*What the task asks:* The answer must be every line below that contains the string "into".

*Given data:*
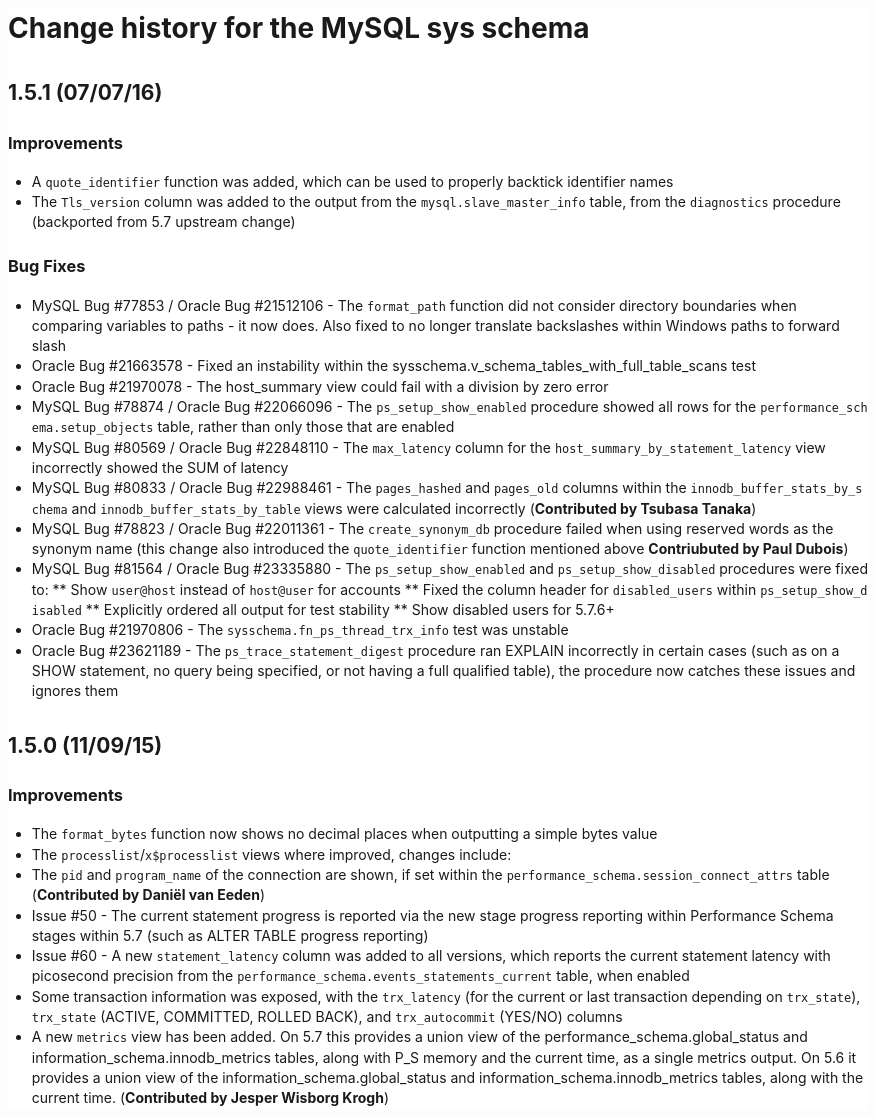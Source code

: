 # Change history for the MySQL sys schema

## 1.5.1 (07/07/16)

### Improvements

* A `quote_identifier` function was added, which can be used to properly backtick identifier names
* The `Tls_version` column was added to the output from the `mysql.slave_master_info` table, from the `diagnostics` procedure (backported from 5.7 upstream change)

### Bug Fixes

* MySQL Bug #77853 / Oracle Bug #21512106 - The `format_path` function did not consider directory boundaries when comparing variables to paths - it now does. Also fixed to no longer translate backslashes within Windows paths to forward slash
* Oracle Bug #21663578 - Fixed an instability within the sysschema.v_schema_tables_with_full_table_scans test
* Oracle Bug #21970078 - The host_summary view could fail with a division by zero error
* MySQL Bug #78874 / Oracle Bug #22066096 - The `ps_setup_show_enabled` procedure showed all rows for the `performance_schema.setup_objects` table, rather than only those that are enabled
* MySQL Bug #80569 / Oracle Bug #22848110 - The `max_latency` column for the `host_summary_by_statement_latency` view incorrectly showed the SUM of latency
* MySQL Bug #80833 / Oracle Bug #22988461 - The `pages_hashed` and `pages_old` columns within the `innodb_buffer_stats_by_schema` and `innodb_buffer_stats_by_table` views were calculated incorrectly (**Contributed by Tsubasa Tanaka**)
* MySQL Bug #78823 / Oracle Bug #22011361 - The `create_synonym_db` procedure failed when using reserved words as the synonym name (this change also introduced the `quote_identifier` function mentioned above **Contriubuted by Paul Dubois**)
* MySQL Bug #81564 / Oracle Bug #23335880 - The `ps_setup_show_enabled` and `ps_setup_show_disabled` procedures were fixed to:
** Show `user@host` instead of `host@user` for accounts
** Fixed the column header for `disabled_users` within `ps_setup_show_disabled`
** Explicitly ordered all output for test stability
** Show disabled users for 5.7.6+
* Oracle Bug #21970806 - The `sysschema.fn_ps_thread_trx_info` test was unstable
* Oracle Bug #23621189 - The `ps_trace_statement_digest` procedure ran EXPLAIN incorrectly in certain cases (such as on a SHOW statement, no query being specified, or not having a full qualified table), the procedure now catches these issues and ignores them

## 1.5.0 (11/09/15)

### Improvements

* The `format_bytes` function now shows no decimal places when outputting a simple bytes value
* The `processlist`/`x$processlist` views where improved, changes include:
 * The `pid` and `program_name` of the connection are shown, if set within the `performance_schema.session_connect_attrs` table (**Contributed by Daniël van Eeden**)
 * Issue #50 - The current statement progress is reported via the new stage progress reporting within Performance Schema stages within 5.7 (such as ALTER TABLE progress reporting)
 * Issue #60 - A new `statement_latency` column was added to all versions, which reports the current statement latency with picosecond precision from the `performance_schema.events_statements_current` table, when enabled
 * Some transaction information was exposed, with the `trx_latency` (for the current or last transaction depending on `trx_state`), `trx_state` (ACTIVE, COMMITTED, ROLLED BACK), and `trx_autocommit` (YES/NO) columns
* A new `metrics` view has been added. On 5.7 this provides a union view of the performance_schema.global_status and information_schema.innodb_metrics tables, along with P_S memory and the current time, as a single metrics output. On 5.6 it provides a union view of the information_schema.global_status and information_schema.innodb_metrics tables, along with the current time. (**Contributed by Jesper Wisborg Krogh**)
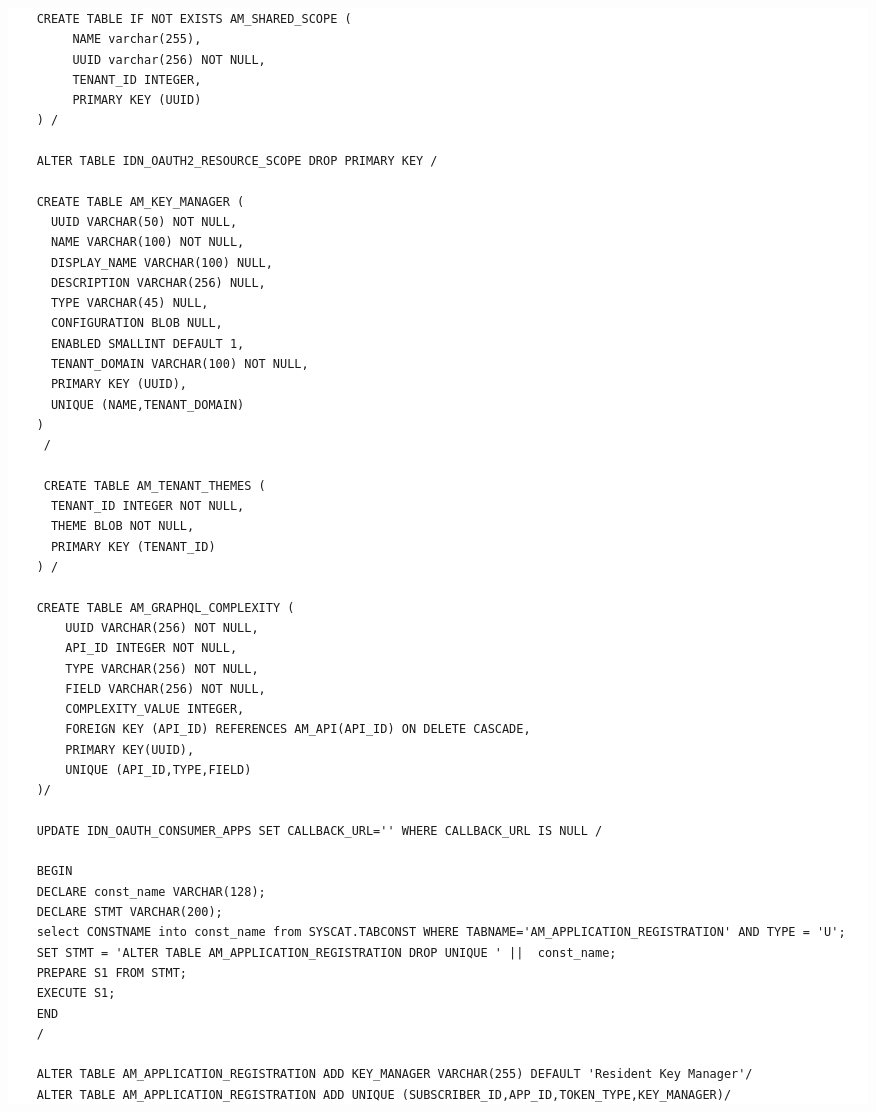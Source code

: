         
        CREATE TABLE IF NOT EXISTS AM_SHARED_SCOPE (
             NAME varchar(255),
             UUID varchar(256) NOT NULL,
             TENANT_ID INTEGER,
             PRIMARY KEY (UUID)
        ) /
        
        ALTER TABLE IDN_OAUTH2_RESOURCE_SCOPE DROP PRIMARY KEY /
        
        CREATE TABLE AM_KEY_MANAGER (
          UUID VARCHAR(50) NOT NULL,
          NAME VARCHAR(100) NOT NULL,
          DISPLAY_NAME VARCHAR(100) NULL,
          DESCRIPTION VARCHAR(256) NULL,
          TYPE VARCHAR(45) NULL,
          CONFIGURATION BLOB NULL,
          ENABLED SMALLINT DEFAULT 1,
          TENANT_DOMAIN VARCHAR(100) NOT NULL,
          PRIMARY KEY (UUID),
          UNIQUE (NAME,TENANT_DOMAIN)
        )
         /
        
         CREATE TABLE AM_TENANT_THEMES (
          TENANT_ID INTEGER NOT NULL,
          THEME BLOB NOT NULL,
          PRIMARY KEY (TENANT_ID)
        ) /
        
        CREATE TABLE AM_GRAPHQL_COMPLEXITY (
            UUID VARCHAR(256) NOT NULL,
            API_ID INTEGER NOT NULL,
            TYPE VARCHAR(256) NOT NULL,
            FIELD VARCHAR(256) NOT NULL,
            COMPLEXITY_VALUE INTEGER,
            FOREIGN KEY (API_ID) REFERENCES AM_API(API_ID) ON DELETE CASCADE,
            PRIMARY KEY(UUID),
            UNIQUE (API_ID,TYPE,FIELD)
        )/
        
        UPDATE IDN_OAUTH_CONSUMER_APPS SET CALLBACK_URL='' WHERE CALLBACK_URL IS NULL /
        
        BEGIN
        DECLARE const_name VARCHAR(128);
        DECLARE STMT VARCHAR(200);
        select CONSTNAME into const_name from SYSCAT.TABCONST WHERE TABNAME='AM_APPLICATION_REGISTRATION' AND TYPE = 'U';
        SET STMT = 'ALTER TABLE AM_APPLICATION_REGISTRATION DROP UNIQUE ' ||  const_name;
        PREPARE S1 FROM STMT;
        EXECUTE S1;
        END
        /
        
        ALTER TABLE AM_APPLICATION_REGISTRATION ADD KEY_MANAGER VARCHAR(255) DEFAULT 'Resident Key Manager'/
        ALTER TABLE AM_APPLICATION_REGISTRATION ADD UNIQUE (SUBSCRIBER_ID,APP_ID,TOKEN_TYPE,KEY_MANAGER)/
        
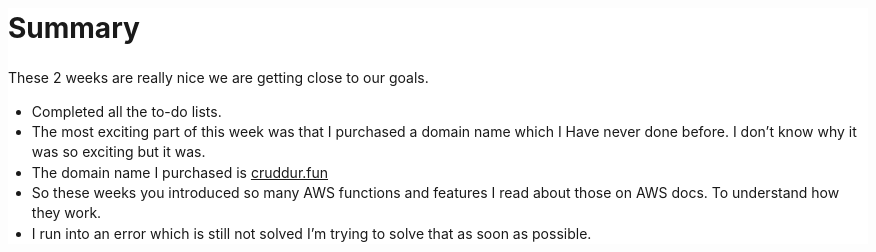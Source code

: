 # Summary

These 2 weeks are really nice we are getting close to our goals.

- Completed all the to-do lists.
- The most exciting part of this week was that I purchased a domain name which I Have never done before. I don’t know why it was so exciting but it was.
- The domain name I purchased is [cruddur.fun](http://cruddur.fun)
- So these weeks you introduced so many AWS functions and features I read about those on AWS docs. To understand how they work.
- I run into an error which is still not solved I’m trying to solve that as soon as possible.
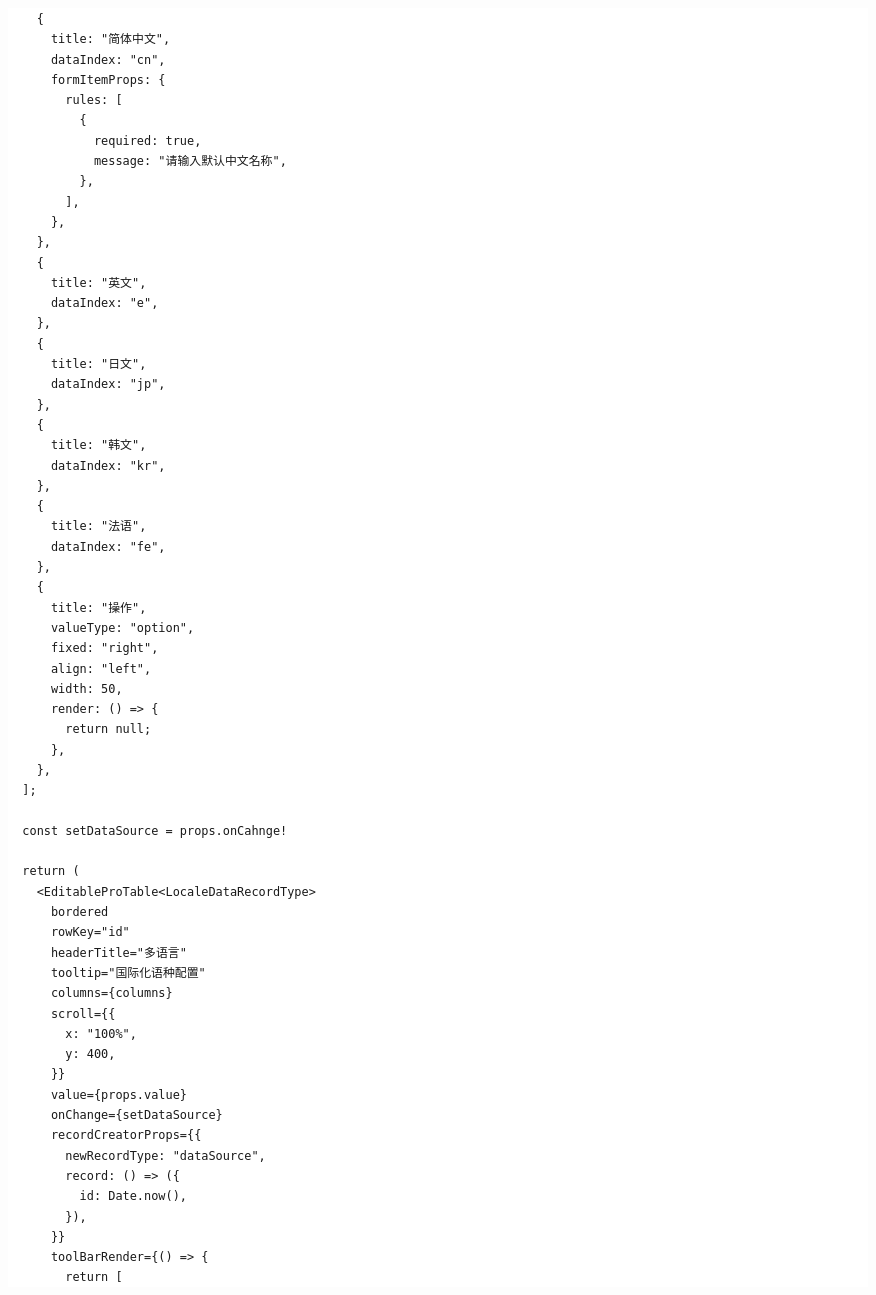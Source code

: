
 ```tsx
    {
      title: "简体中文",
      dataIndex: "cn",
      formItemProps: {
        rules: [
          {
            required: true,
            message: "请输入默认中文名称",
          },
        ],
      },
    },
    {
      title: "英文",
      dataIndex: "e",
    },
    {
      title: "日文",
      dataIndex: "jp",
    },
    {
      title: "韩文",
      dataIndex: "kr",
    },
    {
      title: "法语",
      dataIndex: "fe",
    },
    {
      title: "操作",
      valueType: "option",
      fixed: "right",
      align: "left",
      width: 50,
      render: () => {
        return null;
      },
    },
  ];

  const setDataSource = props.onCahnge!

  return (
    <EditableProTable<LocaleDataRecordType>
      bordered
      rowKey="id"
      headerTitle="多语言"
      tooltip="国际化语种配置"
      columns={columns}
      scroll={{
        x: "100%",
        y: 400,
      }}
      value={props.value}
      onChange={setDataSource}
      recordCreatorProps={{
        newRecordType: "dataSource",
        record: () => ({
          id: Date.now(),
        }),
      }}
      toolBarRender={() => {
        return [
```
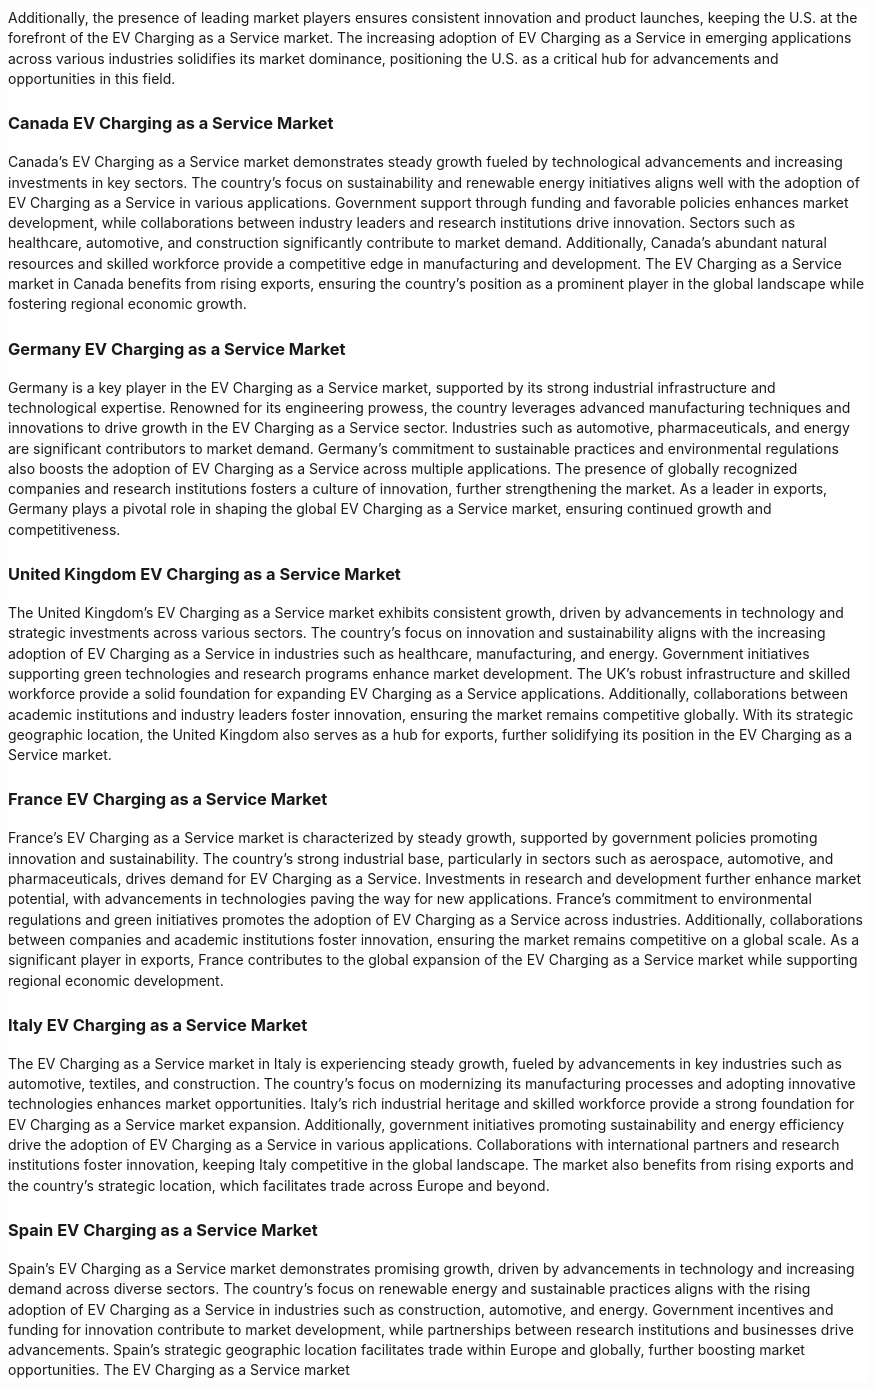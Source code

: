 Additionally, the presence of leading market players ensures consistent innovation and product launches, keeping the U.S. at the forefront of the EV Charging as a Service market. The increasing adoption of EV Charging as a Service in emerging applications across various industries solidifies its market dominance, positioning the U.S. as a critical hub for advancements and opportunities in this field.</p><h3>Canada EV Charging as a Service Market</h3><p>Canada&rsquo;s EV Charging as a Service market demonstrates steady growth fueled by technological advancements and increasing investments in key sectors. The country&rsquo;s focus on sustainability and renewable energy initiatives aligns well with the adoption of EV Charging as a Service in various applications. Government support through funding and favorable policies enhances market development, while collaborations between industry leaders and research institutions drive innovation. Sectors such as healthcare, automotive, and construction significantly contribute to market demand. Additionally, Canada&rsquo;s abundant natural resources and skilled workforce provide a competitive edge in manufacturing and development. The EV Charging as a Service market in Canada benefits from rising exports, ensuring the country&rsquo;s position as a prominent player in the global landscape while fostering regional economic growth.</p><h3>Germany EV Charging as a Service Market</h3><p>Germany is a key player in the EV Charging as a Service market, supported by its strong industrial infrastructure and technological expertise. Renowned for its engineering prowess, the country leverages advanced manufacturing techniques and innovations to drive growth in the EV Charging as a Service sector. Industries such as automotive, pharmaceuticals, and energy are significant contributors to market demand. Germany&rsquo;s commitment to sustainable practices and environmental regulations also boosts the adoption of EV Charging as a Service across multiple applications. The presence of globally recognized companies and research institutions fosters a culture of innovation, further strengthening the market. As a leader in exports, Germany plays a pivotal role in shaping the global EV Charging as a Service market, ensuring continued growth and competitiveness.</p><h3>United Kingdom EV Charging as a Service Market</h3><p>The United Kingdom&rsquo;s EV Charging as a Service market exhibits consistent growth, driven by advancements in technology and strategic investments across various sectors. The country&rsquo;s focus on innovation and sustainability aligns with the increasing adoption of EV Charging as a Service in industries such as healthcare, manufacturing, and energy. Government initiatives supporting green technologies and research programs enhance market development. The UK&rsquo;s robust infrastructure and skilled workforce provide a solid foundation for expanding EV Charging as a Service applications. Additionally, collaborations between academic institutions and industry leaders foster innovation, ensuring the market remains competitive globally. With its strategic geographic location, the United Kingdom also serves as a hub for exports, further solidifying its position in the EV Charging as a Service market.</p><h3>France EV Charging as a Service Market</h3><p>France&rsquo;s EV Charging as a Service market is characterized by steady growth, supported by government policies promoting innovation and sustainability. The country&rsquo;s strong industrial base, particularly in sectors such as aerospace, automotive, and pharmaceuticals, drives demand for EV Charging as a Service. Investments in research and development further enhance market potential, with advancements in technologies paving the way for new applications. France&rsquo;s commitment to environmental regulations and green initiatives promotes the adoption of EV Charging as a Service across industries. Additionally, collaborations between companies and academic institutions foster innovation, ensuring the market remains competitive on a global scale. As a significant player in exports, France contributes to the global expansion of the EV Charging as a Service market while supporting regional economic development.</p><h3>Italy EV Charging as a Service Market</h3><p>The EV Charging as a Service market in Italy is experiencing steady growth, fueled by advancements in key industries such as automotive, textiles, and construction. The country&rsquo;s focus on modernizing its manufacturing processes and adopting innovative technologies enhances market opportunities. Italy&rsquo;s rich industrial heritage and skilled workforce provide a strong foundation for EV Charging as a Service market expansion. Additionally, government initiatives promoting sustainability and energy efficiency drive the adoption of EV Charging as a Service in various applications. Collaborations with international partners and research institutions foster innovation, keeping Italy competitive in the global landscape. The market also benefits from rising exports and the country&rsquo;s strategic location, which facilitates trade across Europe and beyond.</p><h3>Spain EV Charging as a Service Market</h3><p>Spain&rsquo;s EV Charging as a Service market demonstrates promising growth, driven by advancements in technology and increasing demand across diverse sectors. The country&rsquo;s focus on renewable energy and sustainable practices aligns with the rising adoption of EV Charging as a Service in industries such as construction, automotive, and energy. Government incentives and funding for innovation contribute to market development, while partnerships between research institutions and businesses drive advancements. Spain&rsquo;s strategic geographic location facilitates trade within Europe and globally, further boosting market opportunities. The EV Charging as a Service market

*Answer area:*
        select CONSTNAME into const_name from SYSCAT.TABCONST WHERE TABNAME='AM_APPLICATION_REGISTRATION' AND TYPE = 'U';
- I run into an error which is still not solved I’m trying to solve that as soon as possible.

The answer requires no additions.